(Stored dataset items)
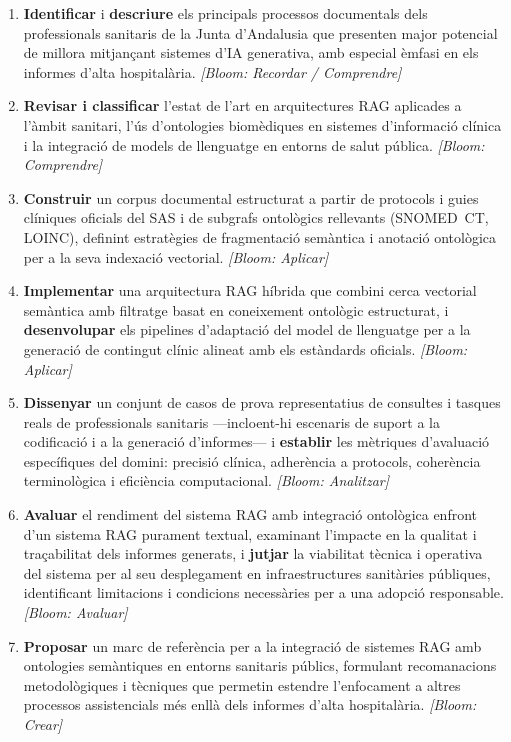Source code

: \documentclass[11pt,a4paper]{article}
\begin{document}
\begin{enumerate}

    \item \textbf{Identificar} i \textbf{descriure} els principals processos documentals dels professionals sanitaris de la Junta d'Andalusia que presenten major potencial de millora mitjançant sistemes d'IA generativa, amb especial èmfasi en els informes d'alta hospitalària.
    \textit{[Bloom: Recordar / Comprendre]}

    \item \textbf{Revisar i classificar} l'estat de l'art en arquitectures RAG aplicades a l'àmbit sanitari, l'ús d'ontologies biomèdiques en sistemes d'informació clínica i la integració de models de llenguatge en entorns de salut pública.
    \textit{[Bloom: Comprendre]}

    \item \textbf{Construir} un corpus documental estructurat a partir de protocols i guies clíniques oficials del SAS i de subgrafs ontològics rellevants (SNOMED~CT, LOINC), definint estratègies de fragmentació semàntica i anotació ontològica per a la seva indexació vectorial.
    \textit{[Bloom: Aplicar]}

    \item \textbf{Implementar} una arquitectura RAG híbrida que combini cerca vectorial semàntica amb filtratge basat en coneixement ontològic estructurat, i \textbf{desenvolupar} els pipelines d'adaptació del model de llenguatge per a la generació de contingut clínic alineat amb els estàndards oficials.
    \textit{[Bloom: Aplicar]}
    
    \item \textbf{Dissenyar} un conjunt de casos de prova representatius de consultes i tasques reals de professionals sanitaris ---incloent-hi escenaris de suport a la codificació i a la generació d'informes--- i \textbf{establir} les mètriques d'avaluació específiques del domini: precisió clínica, adherència a protocols, coherència terminològica i eficiència computacional.
    \textit{[Bloom: Analitzar]}

    \item \textbf{Avaluar} el rendiment del sistema RAG amb integració ontològica enfront d'un sistema RAG purament textual, examinant l'impacte en la qualitat i traçabilitat dels informes generats, i \textbf{jutjar} la viabilitat tècnica i operativa del sistema per al seu desplegament en infraestructures sanitàries públiques, identificant limitacions i condicions necessàries per a una adopció responsable.
    \textit{[Bloom: Avaluar]}

    \item \textbf{Proposar} un marc de referència per a la integració de sistemes RAG amb ontologies semàntiques en entorns sanitaris públics, formulant recomanacions metodològiques i tècniques que permetin estendre l'enfocament a altres processos assistencials més enllà dels informes d'alta hospitalària.
    \textit{[Bloom: Crear]}
\end{enumerate}
\end{document}
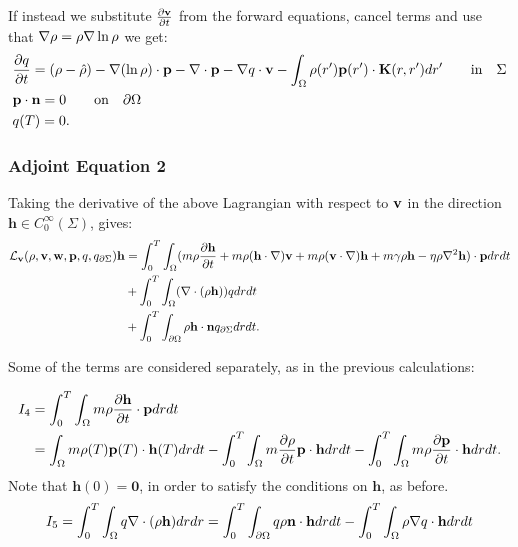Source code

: If instead we substitute $\frac{\partial \mathbf{v}}{\partial t}$ from the forward equations, cancel terms and use that $\nabla \rho = \rho \nabla \ln \rho$ we get:
\begin{align*}
& \frac{\partial q}{\partial t} = (\rho - \hat {\rho}) - \nabla (\ln \rho)\cdot \mathbf{p} -\nabla\cdot \mathbf{p}  -  \nabla q \cdot \mathbf{v}  - \int_\Omega  \rho(r')\mathbf{p}(r') \cdot\mathbf{K}(r,r')   dr' \qquad \text{in} \quad \Sigma \\
& \mathbf{p} \cdot \mathbf{n} = 0 \qquad \text{on} \quad \partial \Omega\\
&q(T) = {0} .
\end{align*}

\subsubsection{Adjoint Equation 2}
Taking the derivative of the above Lagrangian with respect to $\mathbf{v}$ in the direction $\mathbf{h} \in C_0^\infty(\Sigma)$, gives:
\begin{align*}
\mathcal{L}_{\mathbf{v}}(\rho,\mathbf{v},\mathbf{w},\mathbf{p},q,{q}_{\partial \Sigma})\mathbf{h} &=  \int_0^T \int_\Omega (m \rho \frac{\partial \mathbf{h} }{\partial t} + m \rho (\mathbf{h} \cdot \nabla)\mathbf{v} + m \rho (\mathbf{v} \cdot \nabla)\mathbf{h} + m \gamma \rho \mathbf{h} - \eta \rho \nabla^2 \mathbf{h}) \cdot \mathbf{p} dr dt\\
& + \int_0^T \int_\Omega ( \nabla \cdot (\rho \mathbf{h})) q dr dt\\ 
& +\int_0^T \int_{\partial\Omega} \rho \mathbf{h} \cdot \mathbf{n} {q}_{\partial \Sigma} dr dt.
\end{align*}

Some of the terms are considered separately, as in the previous calculations:

\begin{align*}
I_4 &= \int_0^T \int_\Omega m \rho \frac{\partial \mathbf{h} }{\partial t} \cdot \mathbf{p} dr dt \\
&= \int_\Omega m \rho(T) \mathbf{p}(T) \cdot \mathbf{h}(T) dr dt - \int_0^T \int_\Omega  m\frac{\partial \rho}{\partial t} \mathbf{p} \cdot \mathbf{h} dr dt - \int_0^T \int_\Omega m \rho \frac{\partial \mathbf{p}}{\partial t} \cdot \mathbf{h} dr dt.
\end{align*}
Note that $\mathbf{h}(0)=\mathbf{0}$, in order to satisfy the conditions on $\mathbf{h}$, as before.
\begin{align*}
I_5= \int_0^T \int_\Omega q\nabla \cdot ( \rho \mathbf{h}) dr dr = \int_0^T \int_{\partial \Omega} q \rho  \mathbf{n}\cdot \mathbf{h} dr dt - \int_0^T \int_\Omega \rho\nabla q \cdot  \mathbf{h} dr dt
\end{align*}

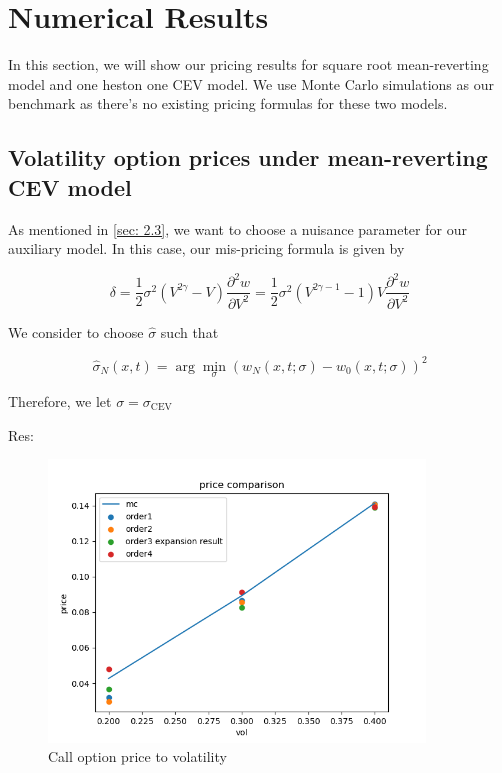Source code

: \chapter{Numerical Results}

In this section, we will show our pricing results for square root mean-reverting model and one heston one CEV model. We use Monte Carlo simulations as our benchmark as there's no existing pricing formulas for these two models.

\section{Volatility option prices under mean-reverting CEV model}

As mentioned in \ref{sec: 2.3}, we want to choose a nuisance parameter for our auxiliary model. In this case, our mis-pricing formula is given by

$$
\delta = \frac{1}{2} \sigma^{2} (V^{2\gamma} - V) \frac{\partial^{2} w}{\partial V^{2}} = \frac{1}{2} \sigma^{2} (V^{2\gamma-1} -1)V \frac{\partial^{2} w}{\partial V^{2}}
$$

We consider to choose $\hat{\sigma}$ such that

$$
\hat{\sigma}_{N}(x, t)=\arg \min _{\sigma}\left(w_{N}(x, t ; \sigma)-w_{0}(x, t ; \sigma)\right)^{2}
$$

\noindent Therefore, we let $\sigma = \sigma_{\text{CEV}}$

\noindent Res:


\begin{figure}[ht]
    \centering
    \includegraphics[width=10cm]{./figures/cev1.png}
    \caption{Call option price to volatility}\label{call2t}
\end{figure}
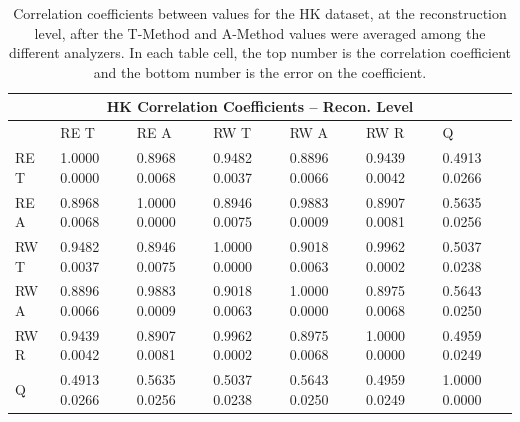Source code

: \begin{table}
\setlength\tabcolsep{15pt}
\footnotesize
\centering
\renewcommand{\arraystretch}{1.4}
\begin{tabularx}{0.8\linewidth}{@{\extracolsep{\fill}}lXXXXXX}
  \toprule
  	\multicolumn{7}{c}{{\normalsize HK Correlation Coefficients -- Recon. Level}} \\
  \midrule
  	       & RE T & RE A & RW T & RW A & RW R & \quad Q \\
  \midrule
	RE T   & 1.0000 0.0000 & 0.8968 0.0068 & 0.9482 0.0037 & 0.8896 0.0066 & 0.9439 0.0042 & 0.4913 0.0266  \\
	RE A   & 0.8968 0.0068 & 1.0000 0.0000 & 0.8946 0.0075 & 0.9883 0.0009 & 0.8907 0.0081 & 0.5635 0.0256  \\
	RW T   & 0.9482 0.0037 & 0.8946 0.0075 & 1.0000 0.0000 & 0.9018 0.0063 & 0.9962 0.0002 & 0.5037 0.0238  \\
	RW A   & 0.8896 0.0066 & 0.9883 0.0009 & 0.9018 0.0063 & 1.0000 0.0000 & 0.8975 0.0068 & 0.5643 0.0250  \\
	RW R   & 0.9439 0.0042 & 0.8907 0.0081 & 0.9962 0.0002 & 0.8975 0.0068 & 1.0000 0.0000 & 0.4959 0.0249  \\
	Q      & 0.4913 0.0266 & 0.5635 0.0256 & 0.5037 0.0238 & 0.5643 0.0250 & 0.4959 0.0249 & 1.0000 0.0000  \\
  \bottomrule
\end{tabularx}
\caption[]{Correlation coefficients between \R values for the HK dataset, at the reconstruction level, after the \RW T-Method and A-Method \R values were averaged among the different analyzers. In each table cell, the top number is the correlation coefficient and the bottom number is the error on the coefficient.}
\label{tab:Corrs_HK_recon}
\end{table}


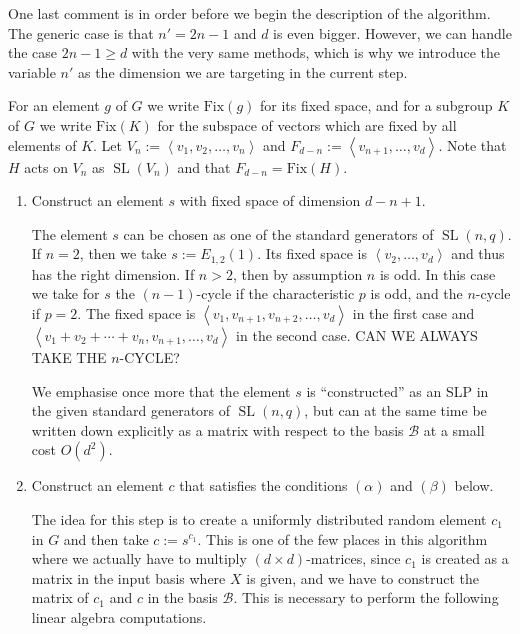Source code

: \documentclass[a4paper,11pt]{article}
\def\SL{\operatorname{SL}}
\newcommand{\Fix}[1]{\mathrm{Fix}(#1)}
\newcommand{\B}{\mathcal{B}}
\begin{document}
One last comment is in order before we begin the description of the
algorithm. The generic case is that $n'=2n-1$ and $d$ is even bigger.
However, we can handle the case $2n-1 \ge d$ with the very same
methods, which is why we introduce the variable $n'$ as the dimension
we are targeting in the current step.

For an element $g$ of $G$ we write
$\Fix g$ for its fixed space, and for a subgroup $K$ of $G$ we write
$\Fix K$ for the subspace of vectors which are fixed by all elements
of $K$.
Let $V_n := \left< v_1, v_2, \ldots, v_n\right>$ and $F_{d-n} :=
\left< v_{n+1}, \ldots, v_d \right>$. Note that $H$ acts on $V_n$ as
$\SL(V_n)$ and that $F_{d-n} = \Fix H$.

\smallskip
\begin{enumerate}
\item Construct an element $s$ with fixed space of dimension $d-n+1$.

The element $s$ can be chosen as one of the standard generators of $\SL(n,q)$. 
If $n=2$, then we take $s := E_{1,2}(1)$. Its fixed space is 
$\left< v_2, \ldots, v_d\right>$ and thus
has the right dimension. If $n > 2$, then by assumption $n$ is odd.
In this case we take for $s$ the $(n-1)$-cycle if the characteristic $p$
is odd, and the $n$-cycle if $p=2$. The fixed
space is $\left< v_1, v_{n+1}, v_{n+2}, \ldots, v_d\right>$ in the first
case and $\left< v_1+v_2+\cdots+v_n, v_{n+1}, \ldots, v_d\right>$ in the
second case. CAN WE ALWAYS TAKE THE $n$-CYCLE?

We emphasise once more that the element $s$ is ``constructed'' as an SLP in
the given standard generators of $\SL(n,q)$, but can at the same time be
written down explicitly as a matrix with respect to the basis $\B$ at a
small cost $O(d^2)$.
\item Construct an element $c$ that satisfies the conditions $(\alpha)$ and $(\beta)$ 
below.

The idea for this step is to create a uniformly distributed random element 
$c_1$ in $G$ and then take $c := s^{c_1}$. This is one of the few places
in this algorithm where we actually have to multiply $(d \times
d)$-matrices, since $c_1$ is created as a matrix in the input basis where $X$ is given,
and we have to construct the matrix of $c_1$ and $c$ in the basis $\B$. 
This is necessary to perform the following linear algebra computations.


\end{enumerate}
\end{document}
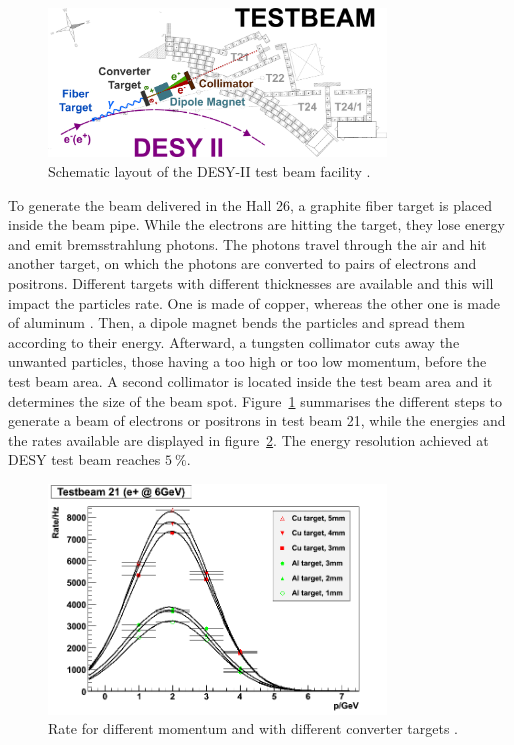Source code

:     \begin{figure}[!h]
      \centering
      \includegraphics[width = 0.8\textwidth]{Pictures/X0/desy_tb-sketch.png}
      \caption{Schematic layout of the DESY-II test beam facility \cite{DESYII}.}
      \label{fig:desyTb-sketch}
    \end{figure}

    To generate the beam delivered in the Hall 26, a graphite fiber target is placed inside the beam pipe.
    While the electrons are hitting the target, they lose energy and emit bremsstrahlung photons.
    The photons travel through the air and hit another target, on which the photons are converted to pairs of electrons and positrons.
    Different targets with different thicknesses are available and this will impact the particles rate.
    One is made of copper, whereas the other one is made of aluminum \cite{ConversionTargets}.
    Then, a dipole magnet bends the particles and spread them according to their energy.
    Afterward, a tungsten collimator cuts away the unwanted particles, those having a too high or too low momentum, before the test beam area.
    A second collimator is located inside the test beam area and it determines the size of the beam spot.
    Figure~\ref{fig:desyTb-sketch} summarises the different steps to generate a beam of electrons or positrons in test beam 21, while the energies and the rates available are displayed in figure~\ref{fig:rateTB21}.
    The energy resolution achieved at DESY test beam reaches $5~\%$.

    \begin{figure}[!h]
      \centering
      \includegraphics[width = 0.8\textwidth]{Pictures/X0/rate_vs_p_t21.png}
      \caption{Rate for different momentum and with different converter targets \cite{DESYII}.}
      \label{fig:rateTB21}
    \end{figure}

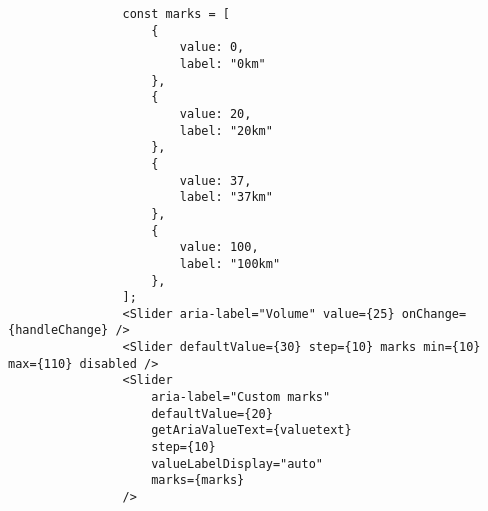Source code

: \begin{itemize}
        \begin{lstlisting}
                const marks = [
                    {
                        value: 0,
                        label: "0km"
                    },
                    {
                        value: 20,
                        label: "20km"
                    },
                    {
                        value: 37,
                        label: "37km"
                    },
                    {
                        value: 100,
                        label: "100km"
                    },
                ];
                <Slider aria-label="Volume" value={25} onChange={handleChange} />
                <Slider defaultValue={30} step={10} marks min={10} max={110} disabled />
                <Slider
                    aria-label="Custom marks"
                    defaultValue={20}
                    getAriaValueText={valuetext}
                    step={10}
                    valueLabelDisplay="auto"
                    marks={marks}
                />
            \end{lstlisting}

\end{itemize}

● TASK GOAL
Going through the entries above, show each line that contains "write".

● SOLUTION FOR THIS EXERCISE
For an element $g$ of $G$ we write
$\Fix g$ for its fixed space, and for a subgroup $K$ of $G$ we write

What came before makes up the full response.